TASK DESCRIPTION: Search the material below for the string "LineAnchor". Return every line that holds it.

***

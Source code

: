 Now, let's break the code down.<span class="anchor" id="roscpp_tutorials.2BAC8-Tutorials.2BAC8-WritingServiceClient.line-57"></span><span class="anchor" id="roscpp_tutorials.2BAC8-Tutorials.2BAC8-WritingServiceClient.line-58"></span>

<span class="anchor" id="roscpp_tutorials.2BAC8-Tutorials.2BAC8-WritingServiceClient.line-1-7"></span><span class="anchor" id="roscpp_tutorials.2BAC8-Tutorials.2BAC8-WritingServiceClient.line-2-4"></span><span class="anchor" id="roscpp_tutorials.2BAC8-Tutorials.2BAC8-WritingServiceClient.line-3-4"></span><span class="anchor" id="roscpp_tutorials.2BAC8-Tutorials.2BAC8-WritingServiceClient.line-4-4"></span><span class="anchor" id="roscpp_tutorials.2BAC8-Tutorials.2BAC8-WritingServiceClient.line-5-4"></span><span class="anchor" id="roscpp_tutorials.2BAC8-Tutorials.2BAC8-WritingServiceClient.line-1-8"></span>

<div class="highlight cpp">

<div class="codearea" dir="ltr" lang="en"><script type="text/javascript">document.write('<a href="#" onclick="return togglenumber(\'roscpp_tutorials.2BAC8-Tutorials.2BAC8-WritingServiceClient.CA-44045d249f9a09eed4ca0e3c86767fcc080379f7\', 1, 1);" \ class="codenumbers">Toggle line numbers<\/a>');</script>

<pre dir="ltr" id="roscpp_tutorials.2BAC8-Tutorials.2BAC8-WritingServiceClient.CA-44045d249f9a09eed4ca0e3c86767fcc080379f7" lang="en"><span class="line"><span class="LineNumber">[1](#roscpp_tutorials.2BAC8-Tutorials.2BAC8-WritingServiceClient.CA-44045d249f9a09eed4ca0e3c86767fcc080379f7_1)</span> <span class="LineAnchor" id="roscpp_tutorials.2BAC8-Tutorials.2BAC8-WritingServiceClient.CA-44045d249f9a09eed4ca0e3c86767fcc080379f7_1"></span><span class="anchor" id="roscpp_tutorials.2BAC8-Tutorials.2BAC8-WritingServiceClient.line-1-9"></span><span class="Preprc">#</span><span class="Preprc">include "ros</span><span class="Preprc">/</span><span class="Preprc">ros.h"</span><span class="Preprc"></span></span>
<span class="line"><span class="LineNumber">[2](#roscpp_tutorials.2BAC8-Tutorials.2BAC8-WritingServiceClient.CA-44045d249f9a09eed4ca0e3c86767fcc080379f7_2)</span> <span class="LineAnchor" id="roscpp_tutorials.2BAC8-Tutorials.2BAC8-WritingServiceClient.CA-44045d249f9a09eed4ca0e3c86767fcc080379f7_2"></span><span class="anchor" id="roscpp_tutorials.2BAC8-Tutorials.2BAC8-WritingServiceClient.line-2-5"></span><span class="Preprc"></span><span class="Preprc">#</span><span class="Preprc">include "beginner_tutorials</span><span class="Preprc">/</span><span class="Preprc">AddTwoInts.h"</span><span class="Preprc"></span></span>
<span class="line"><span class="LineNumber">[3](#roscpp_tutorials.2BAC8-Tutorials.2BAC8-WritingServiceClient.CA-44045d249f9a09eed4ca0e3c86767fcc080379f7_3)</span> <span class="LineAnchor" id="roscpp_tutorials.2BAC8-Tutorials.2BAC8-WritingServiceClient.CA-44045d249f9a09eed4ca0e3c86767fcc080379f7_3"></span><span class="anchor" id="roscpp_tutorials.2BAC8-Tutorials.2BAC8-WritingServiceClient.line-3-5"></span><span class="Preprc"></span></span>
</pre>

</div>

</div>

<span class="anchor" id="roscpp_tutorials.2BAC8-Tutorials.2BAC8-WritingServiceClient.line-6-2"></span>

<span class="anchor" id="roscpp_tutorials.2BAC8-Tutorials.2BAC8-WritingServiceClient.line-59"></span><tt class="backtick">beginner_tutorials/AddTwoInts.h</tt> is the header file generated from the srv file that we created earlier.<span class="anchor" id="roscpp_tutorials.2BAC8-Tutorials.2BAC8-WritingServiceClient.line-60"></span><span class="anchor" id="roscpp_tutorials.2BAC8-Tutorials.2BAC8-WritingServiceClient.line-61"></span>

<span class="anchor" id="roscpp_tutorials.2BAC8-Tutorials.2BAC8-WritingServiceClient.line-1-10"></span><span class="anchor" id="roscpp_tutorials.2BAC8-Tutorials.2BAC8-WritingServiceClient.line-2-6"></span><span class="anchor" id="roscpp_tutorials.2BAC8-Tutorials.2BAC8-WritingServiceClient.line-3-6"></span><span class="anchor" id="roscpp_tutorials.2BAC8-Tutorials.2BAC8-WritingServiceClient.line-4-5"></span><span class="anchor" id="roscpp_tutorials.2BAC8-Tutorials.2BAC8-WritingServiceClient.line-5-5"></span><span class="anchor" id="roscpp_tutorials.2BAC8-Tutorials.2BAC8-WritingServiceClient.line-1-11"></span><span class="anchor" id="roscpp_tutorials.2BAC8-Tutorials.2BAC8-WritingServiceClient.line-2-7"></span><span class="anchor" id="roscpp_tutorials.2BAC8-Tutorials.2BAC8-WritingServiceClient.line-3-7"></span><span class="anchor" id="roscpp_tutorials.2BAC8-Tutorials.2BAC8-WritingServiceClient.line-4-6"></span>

***

WRITTEN SOLUTION:
<pre dir="ltr" id="roscpp_tutorials.2BAC8-Tutorials.2BAC8-WritingServiceClient.CA-44045d249f9a09eed4ca0e3c86767fcc080379f7" lang="en"><span class="line"><span class="LineNumber">[1](#roscpp_tutorials.2BAC8-Tutorials.2BAC8-WritingServiceClient.CA-44045d249f9a09eed4ca0e3c86767fcc080379f7_1)</span> <span class="LineAnchor" id="roscpp_tutorials.2BAC8-Tutorials.2BAC8-WritingServiceClient.CA-44045d249f9a09eed4ca0e3c86767fcc080379f7_1"></span><span class="anchor" id="roscpp_tutorials.2BAC8-Tutorials.2BAC8-WritingServiceClient.line-1-9"></span><span class="Preprc">#</span><span class="Preprc">include "ros</span><span class="Preprc">/</span><span class="Preprc">ros.h"</span><span class="Preprc"></span></span>
<span class="line"><span class="LineNumber">[2](#roscpp_tutorials.2BAC8-Tutorials.2BAC8-WritingServiceClient.CA-44045d249f9a09eed4ca0e3c86767fcc080379f7_2)</span> <span class="LineAnchor" id="roscpp_tutorials.2BAC8-Tutorials.2BAC8-WritingServiceClient.CA-44045d249f9a09eed4ca0e3c86767fcc080379f7_2"></span><span class="anchor" id="roscpp_tutorials.2BAC8-Tutorials.2BAC8-WritingServiceClient.line-2-5"></span><span class="Preprc"></span><span class="Preprc">#</span><span class="Preprc">include "beginner_tutorials</span><span class="Preprc">/</span><span class="Preprc">AddTwoInts.h"</span><span class="Preprc"></span></span>
<span class="line"><span class="LineNumber">[3](#roscpp_tutorials.2BAC8-Tutorials.2BAC8-WritingServiceClient.CA-44045d249f9a09eed4ca0e3c86767fcc080379f7_3)</span> <span class="LineAnchor" id="roscpp_tutorials.2BAC8-Tutorials.2BAC8-WritingServiceClient.CA-44045d249f9a09eed4ca0e3c86767fcc080379f7_3"></span><span class="anchor" id="roscpp_tutorials.2BAC8-Tutorials.2BAC8-WritingServiceClient.line-3-5"></span><span class="Preprc"></span></span>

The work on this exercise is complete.